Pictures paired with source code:
- Opening Delimiter -

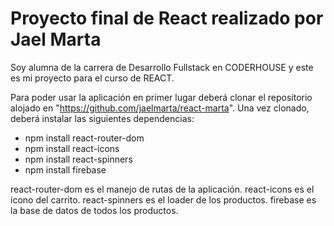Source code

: # Proyecto final de React realizado por Jael Marta 


Soy alumna de la carrera de Desarrollo Fullstack en CODERHOUSE y este es mi proyecto para el curso de REACT.

Para poder usar la aplicación en primer lugar deberá clonar el repositorio alojado en "https://github.com/jaelmarta/react-marta".
Una vez clonado, deberá instalar las siguientes dependencias:
- npm install react-router-dom
- npm install react-icons
- npm install react-spinners
- npm install firebase

react-router-dom es el manejo de rutas de la aplicación.
react-icons es el icono del carrito.
react-spinners es el loader de los productos.
firebase es la base de datos de todos los productos.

- Closing Delimiter -

Exercise directions | Copy every line of the entries above in which "firebase" occurs.

Solution to the problem |
- npm install firebase
firebase es la base de datos de todos los productos.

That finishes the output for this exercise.